Study sample and sample size calculation: The research sample comprised 422 adult patients hospitalized for COVID-19, regardless of the disease’s stage or severity. Data were gathered from the patient’s medical records throughout the study period. To determine the necessary sample size for comparing proportions, with an 80% statistical power and a significance level of 5%, WinPepi software version 11.65 was employed. To adequately investigate the outcomes of interest, a minimum of 128 patients with hypertension and 128 controls were needed, with an equal allocation ratio of 1:1. To enhance control over potential confounding variables, all COVID-19 patients treated at the hospital were included in the study, resulting in 246 patients with hypertension and 176 in the non-hypertensive group.
Data collection: Two clinical pharmacists gathered data by employing a standardized data collection form crafted following an in-depth review of existing literature and consulting with two experts for their insights. The initial data collection process required an average of 13 min per patient and was subsequently updated to reflect their medical status.

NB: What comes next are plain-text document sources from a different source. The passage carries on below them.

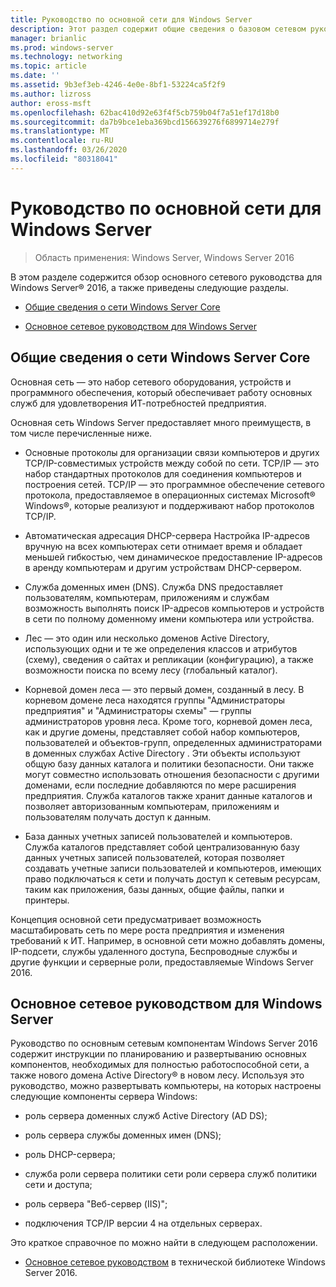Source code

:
 ```yaml
---
title: Руководство по основной сети для Windows Server
description: Этот раздел содержит общие сведения о базовом сетевом руководстве, которое позволяет планировать и развертывать основные компоненты, необходимые для полностью работоспособной сети, а также новый домен Active Directory в новом лесу с Windows Server 2016.
manager: brianlic
ms.prod: windows-server
ms.technology: networking
ms.topic: article
ms.date: ''
ms.assetid: 9b3ef3eb-4246-4e0e-8bf1-53224ca5f2f9
ms.author: lizross
author: eross-msft
ms.openlocfilehash: 62bac410d92e63f4f5cb759b04f7a51ef17d18b0
ms.sourcegitcommit: da7b9bce1eba369bcd156639276f6899714e279f
ms.translationtype: MT
ms.contentlocale: ru-RU
ms.lasthandoff: 03/26/2020
ms.locfileid: "80318041"
---
```

# <a name="core-network-guidance-for-windows-server"></a>Руководство по основной сети для Windows Server

>Область применения: Windows Server, Windows Server 2016

В этом разделе содержится обзор основного сетевого руководства для Windows Server&reg; 2016, а также приведены следующие разделы.  
  
-   [Общие сведения о сети Windows Server Core](#bkmk_intro)  
  
-   [Основное сетевое руководством для Windows Server](#bkmk_core)  
  
## <a name="introduction-to-the-windows-server-core-network"></a><a name="bkmk_intro"></a>Общие сведения о сети Windows Server Core

Основная сеть — это набор сетевого оборудования, устройств и программного обеспечения, который обеспечивает работу основных служб для удовлетворения ИТ-потребностей предприятия.

Основная сеть Windows Server предоставляет много преимуществ, в том числе перечисленные ниже.

- Основные протоколы для организации связи компьютеров и других TCP/IP-совместимых устройств между собой по сети. TCP/IP — это набор стандартных протоколов для соединения компьютеров и построения сетей. TCP/IP — это программное обеспечение сетевого протокола, предоставляемое в операционных системах Microsoft&reg; Windows&reg;, которые реализуют и поддерживают набор протоколов TCP/IP.

- Автоматическая адресация DHCP-сервера Настройка IP-адресов вручную на всех компьютерах сети отнимает время и обладает меньшей гибкостью, чем динамическое предоставление IP-адресов в аренду компьютерам и другим устройствам DHCP-сервером.

- Служба доменных имен (DNS). Служба DNS предоставляет пользователям, компьютерам, приложениям и службам возможность выполнять поиск IP-адресов компьютеров и устройств в сети по полному доменному имени компьютера или устройства.

- Лес — это один или несколько доменов Active Directory, использующих одни и те же определения классов и атрибутов (схему), сведения о сайтах и репликации (конфигурацию), а также возможности поиска по всему лесу (глобальный каталог).

- Корневой домен леса — это первый домен, созданный в лесу. В корневом домене леса находятся группы "Администраторы предприятия" и "Администраторы схемы" — группы администраторов уровня леса. Кроме того, корневой домен леса, как и другие домены, представляет собой набор компьютеров, пользователей и объектов-групп, определенных администраторами в доменных службах Active Directory . Эти объекты используют общую базу данных каталога и политики безопасности. Они также могут совместно использовать отношения безопасности с другими доменами, если последние добавляются по мере расширения предприятия. Служба каталогов также хранит данные каталогов и позволяет авторизованным компьютерам, приложениям и пользователям получать доступ к данным.

- База данных учетных записей пользователей и компьютеров. Служба каталогов представляет собой централизованную базу данных учетных записей пользователей, которая позволяет создавать учетные записи пользователей и компьютеров, имеющих право подключаться к сети и получать доступ к сетевым ресурсам, таким как приложения, базы данных, общие файлы, папки и принтеры.

Концепция основной сети предусматривает возможность масштабировать сеть по мере роста предприятия и изменения требований к ИТ. Например, в основной сети можно добавлять домены, IP-подсети, службы удаленного доступа, Беспроводные службы и другие функции и серверные роли, предоставляемые Windows Server 2016.

## <a name="core-network-guide-for-windows-server"></a><a name="bkmk_core"></a>Основное сетевое руководством для Windows Server

Руководство по основным сетевым компонентам Windows Server 2016 содержит инструкции по планированию и развертыванию основных компонентов, необходимых для полностью работоспособной сети, а также нового домена Active Directory&reg; в новом лесу. Используя это руководство, можно развертывать компьютеры, на которых настроены следующие компоненты сервера Windows:

- роль сервера доменных служб Active Directory (AD DS);

- роль сервера службы доменных имен (DNS);

- роль DHCP-сервера;

- служба роли сервера политики сети роли сервера служб политики сети и доступа;

- роль сервера "Веб-сервер (IIS)";

- подключения TCP/IP версии 4 на отдельных серверах.

Это краткое справочное по можно найти в следующем расположении.

- [Основное сетевое руководством](../core-network-guide/Core-Network-Guide.md) в технической библиотеке Windows Server 2016.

General information about the patients: These data included the sex, age, height, weight and smoking status of the patients. Age was then categorized (18-60, 61-70 and >70) and the Body Mass Index (BMI) was calculated. This section also recorded if patients were admitted to the internal medicine floor or the ICU. The blood pressure (systolic/diastolic) was registered on admission and at discharge (last reported value) and was then classified following the American Heart Association17 criteria. Information on performing a real-time Polymerase Chain Reaction (PCR) test and its timing (before or during the admission) was also registered. Patients were then classified as critical (septic shock, sepsis, mechanical ventilation, or vasopressor therapy), severe (Oxygen saturation <90%, respiratory rate >30 breaths/min or the existence of signs of severe respiratory distress) and non-severe cases (absence of any signs of severe or critical COVID-19)18.
Medical history of the patients: In this section, the presence of comorbid conditions was recorded, which encompassed diabetes, coronary artery disease, dyslipidemia, heart failure, chronic kidney disease, Chronic Obstructive Pulmonary Disease (COPD), asthma and cancer dyslipidemia, heart failure, chronic kidney disease, Chronic Obstructive Pulmonary Disease (COPD), asthma and cancer. Participants were permitted to provide multiple responses in this regard.

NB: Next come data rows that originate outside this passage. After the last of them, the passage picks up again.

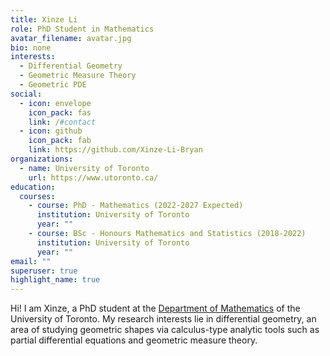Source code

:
 ```yaml
---
title: Xinze Li
role: PhD Student in Mathematics
avatar_filename: avatar.jpg
bio: none
interests:
  - Differential Geometry
  - Geometric Measure Theory
  - Geometric PDE
social:
  - icon: envelope
    icon_pack: fas
    link: /#contact
  - icon: github
    icon_pack: fab
    link: https://github.com/Xinze-Li-Bryan
organizations:
  - name: University of Toronto
    url: https://www.utoronto.ca/
education:
  courses:
    - course: PhD - Mathematics (2022-2027 Expected)
      institution: University of Toronto
      year: ""
    - course: BSc - Honours Mathematics and Statistics (2018-2022)
      institution: University of Toronto
      year: ""
email: ""
superuser: true
highlight_name: true
---
```

Hi! I am Xinze, a PhD student at the [Department of Mathematics](https://www.math.toronto.edu/cms/) of the University of Toronto. My research interests lie in differential geometry, an area of studying geometric shapes via calculus-type analytic tools such as partial differential equations and geometric measure theory.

Treatment characteristics: Dexamethasone, methylprednisolone (administered intravenously) and oral prednisone presented the types of corticosteroids employed. The prescribed dosage was categorized as low, moderate or high following the recommendations of the American Society of Health-System Pharmacists, which assessed evidence for COVID-19 treatments and previously used in simil19. Treatment duration was classified into 2 groups: Seven days or less or more than seven days based on a meta-analysis conducted in 202120. Instances of hyperglycemia and superinfection were documented, along with the use of antibiotics, remdesivir, ivermectin and convalescent plasma. The necessity for mechanical ventilation, if required and its duration, along with the length of ICU stays when applicable, were also recorded in this section.
Ethical considerations: The research protocol and survey underwent a comprehensive review and received approval from the institutional review board of Ain Wazein Medical Village. The data collected were entirely anonymous and devoid of any identifying information. Pharmacists responsible for data collection had no roles in the coding and analysis processes. Data storage adhered to the guidelines outlined in the Lebanese University’s general data protection regulations.

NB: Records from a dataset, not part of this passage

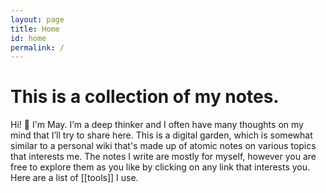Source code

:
 ```yaml
---
layout: page
title: Home
id: home
permalink: /
---
```


# This is a collection of my notes.

<p>Hi! 👋 I'm May. I’m a deep thinker and I often have many thoughts on my mind that I’ll try to share here. This is a digital garden, which is somewhat similar to a personal wiki that's made up of atomic notes on various topics that interests me. The notes I write are mostly for myself, however you are free to explore them as you like by clicking on any link that interests you. Here are a list of [[tools]] I use. </p>




<style>
  .wrapper {
    max-width: 58em;
  }
</style>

Statistical analysis: Statistical analyses were done using Version 27 of the Statistical Package for Social Sciences (SPSS Inc., Chicago, Illinois). Based on the skewness and kurtosis values, it was determined that the data exhibited a normal distribution and converged toward their expected values21. Patient age, height, weight, Body Mass Index (BMI), length of hospital stay, ICU stay duration and the duration of corticosteroid treatment were presented using means and standard deviations. Conversely, categorical variables were presented in terms of frequencies and percentages. Bivariate analyses were conducted, with all-cause mortality as the independent variable and (i) Patients’ general information, (ii) Medical history and (iii) Corticosteroid regimen characteristics as dependent variables. Chi-square/Fisher exact Tests were utilized to compare percentages among associated categorical variables, while the independent t-test was employed to compare means between groups. A p<0.05 was considered statistically significant.
RESULTS
Patients with hypertension were notably older than non-hypertensive patients, with a higher proportion above 70. Blood pressure on admission and discharge were similar between the groups, but hypertensive patients had a higher rate of ICU admission, more smokers and a greater percentage underwent PCR testing during hospital admission. Additionally, a larger proportion of non-hypertensive patients were classified as critical cases. Diabetes, coronary artery disease, dyslipidemia and heart failure were more prevalent among hypertensive patients. Both groups had similar corticosteroid regimens, primarily using dexamethasone, with a third of patients on high doses. Side effects from corticosteroids including hyperglycemia, were reported by 23.1% of hypertensive patients. The hypertensive and non-hypertensive groups had a substantial mortality rate, with 18.7 and 26.1% of patients, respectively, passing away. Among hypertensive patients, increasing age, blood pressure at discharge >120/80 mm Hg, smoking status, case severity and comorbidities were significantly associated with higher all-cause mortality. Furthermore, a shorter duration of corticosteroid treatment and superinfections during hospitalization were also linked to increased mortality in the hypertensive group and superinfections, with no significant differences compared to non-hypertensive patients. Hypertensive patients had a notably higher number of ventilator-free days, while other patients required more mechanical ventilation and had a higher utilization of plasma from recovered donors.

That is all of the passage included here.